A key component to Fallout is karma; a player can choose to be good or bad based on their actions.  Little things like stealing food thats not yours are seen as small subtractions to your karma, while bigger decisions exist like whether you will use a nuclear facility for its energy or to destroy an entire army.  Your karma will change the way people receive you and also affect your dialogue options.  Additionally, the way you treat groups of people will affect your interactions with them.  If you kill members of a gang you will be banished from their territory, and every time they see you they will attack.  This attention to detail is what makes Fallout such an enjoyable game to play.

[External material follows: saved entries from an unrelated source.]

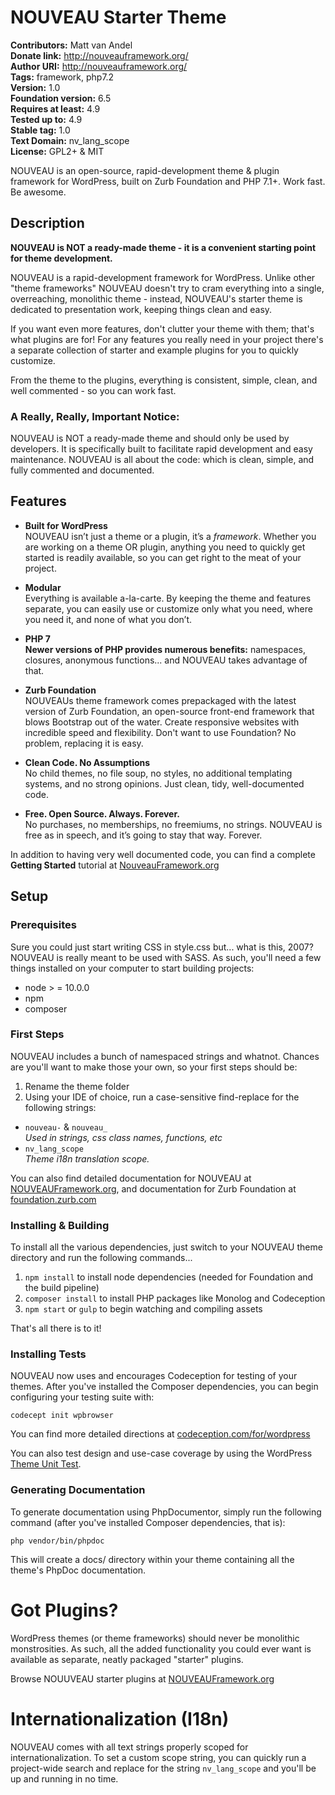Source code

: # NOUVEAU Starter Theme
**Contributors:** Matt van Andel  
**Donate link:** http://nouveauframework.org/  
**Author URI:** http://nouveauframework.org/  
**Tags:** framework, php7.2  
**Version:** 1.0  
**Foundation version:** 6.5  
**Requires at least:** 4.9  
**Tested up to:** 4.9  
**Stable tag:** 1.0  
**Text Domain:** nv_lang_scope  
**License:** GPL2+ & MIT  

NOUVEAU is an open-source, rapid-development theme & plugin framework for WordPress, built on Zurb Foundation and PHP 7.1+. Work fast. Be awesome.

## Description

**NOUVEAU is NOT a ready-made theme - it is a convenient starting point for theme development.**

NOUVEAU is a rapid-development framework for WordPress. Unlike other "theme frameworks" NOUVEAU doesn't try to cram everything into a single, overreaching, monolithic theme - instead, NOUVEAU's starter theme is dedicated to presentation work, keeping things clean and easy.

If you want even more features, don't clutter your theme with them; that's what plugins are for! For any features you really need in your project there's a separate collection of starter and example plugins for you to quickly customize. 

From the theme to the plugins, everything is consistent, simple, clean, and well commented - so you can work fast.

### A Really, Really, Important Notice:
NOUVEAU is NOT a ready-made theme and should only be used by developers. It is specifically built to facilitate rapid development and easy maintenance. NOUVEAU is all about the code: which is clean, simple, and fully commented and documented.

## Features

* **Built for WordPress**  
NOUVEAU isn’t just a theme or a plugin, it’s a _framework_. Whether you are working on a theme OR plugin, anything you need to quickly get started is readily available, so you can get right to the meat of your project.

* **Modular**  
Everything is available a-la-carte. By keeping the theme and features separate, you can easily use or customize only what you need, where you need it, and none of what you don’t.

* **PHP 7**  
**Newer versions of PHP provides numerous benefits:** namespaces, closures, anonymous functions... and NOUVEAU takes advantage of that.

* **Zurb Foundation**  
NOUVEAUs theme framework comes prepackaged with the latest version of Zurb Foundation, an open-source front-end framework that blows Bootstrap out of the water. Create responsive websites with incredible speed and flexibility. Don't want to use Foundation? No problem, replacing it is easy.

* **Clean Code. No Assumptions**  
No child themes, no file soup, no styles, no additional templating systems, and no strong opinions. Just clean, tidy, well-documented code.

* **Free. Open Source. Always. Forever.**  
No purchases, no memberships, no freemiums, no strings. NOUVEAU is free as in speech, and it’s going to stay that way. Forever.

In addition to having very well documented code, you can find a complete **Getting Started** tutorial at [NouveauFramework.org](http://nouveauframework.org/documentation/getting-started/)

## Setup

### Prerequisites
Sure you could just start writing CSS in style.css but... what is this, 2007? NOUVEAU is really meant to be used with SASS. As such, you'll need a few things installed on your computer to start building projects:

* node > = 10.0.0
* npm
* composer

### First Steps
NOUVEAU includes a bunch of namespaced strings and whatnot. Chances are you'll  want to make those your own, so your first steps should be: 

1. Rename the theme folder
1. Using your IDE of choice, run a case-sensitive find-replace for the following strings:
  * `nouveau-` & `nouveau_`  
    _Used in strings, css class names, functions, etc_ 
  * `nv_lang_scope`  
    _Theme i18n translation scope._

You can also find detailed documentation for NOUVEAU at [NOUVEAUFramework.org](https://nouveauframework.org/documentation/getting-started/), and documentation for Zurb Foundation at [foundation.zurb.com](https://foundation.zurb.com/sites/docs/)

### Installing & Building
To install all the various dependencies, just switch to your NOUVEAU theme directory and run the following commands...

1. `npm install` to install node dependencies (needed for Foundation and the build pipeline)
1. `composer install` to install PHP packages like Monolog and Codeception
1. `npm start` or `gulp` to begin watching and compiling assets

That's all there is to it!

### Installing Tests
NOUVEAU now uses and encourages Codeception for testing of your themes. After you've installed the Composer dependencies, you can begin configuring your testing suite with:

`codecept init wpbrowser`

You can find more detailed directions at [codeception.com/for/wordpress](https://codeception.com/for/wordpress#Install)

You can also test design and use-case coverage by using the WordPress [Theme Unit Test]( http://codex.wordpress.org/Theme_Unit_Test ).

### Generating Documentation
To generate documentation using PhpDocumentor, simply run the following command (after you've installed Composer dependencies, that is):

`php vendor/bin/phpdoc`

This will create a docs/ directory within your theme containing all the theme's PhpDoc documentation.

# Got Plugins?

WordPress themes (or theme frameworks) should never be monolithic monstrosities. As such, all the added functionality you could ever want is available as separate, neatly packaged "starter" plugins.

Browse NOUUVEAU starter plugins at [NOUVEAUFramework.org](https://nouveauframework.org/download-nouveau/#plugin-downloads)

# Internationalization (I18n)

NOUVEAU comes with all text strings properly scoped for internationalization. To set a custom scope string, you can quickly run a project-wide search and replace for the string `nv_lang_scope` and you'll be up and running in no time.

I was asked the question, “should I rent or buy this game?”  I would definitely encourage you to buy it.  It won an award for “Best Bang for Your Buck”, and also won an award for top RPG of the year.  The gameplay is long, the controls are fun and generally simple once you figure out how to use V.A.T.S. and your Pip Boy, and the story is engaging.  This will be one of the best games you have ever played, and if you really like it, the graphics and story line of Fallout 3 are very similar and would also make for an enjoyable game.  I hope you guys find this interesting and go out and get this game!  If you are playing it or would like to play it and have any questions, please comment here or come find me in class.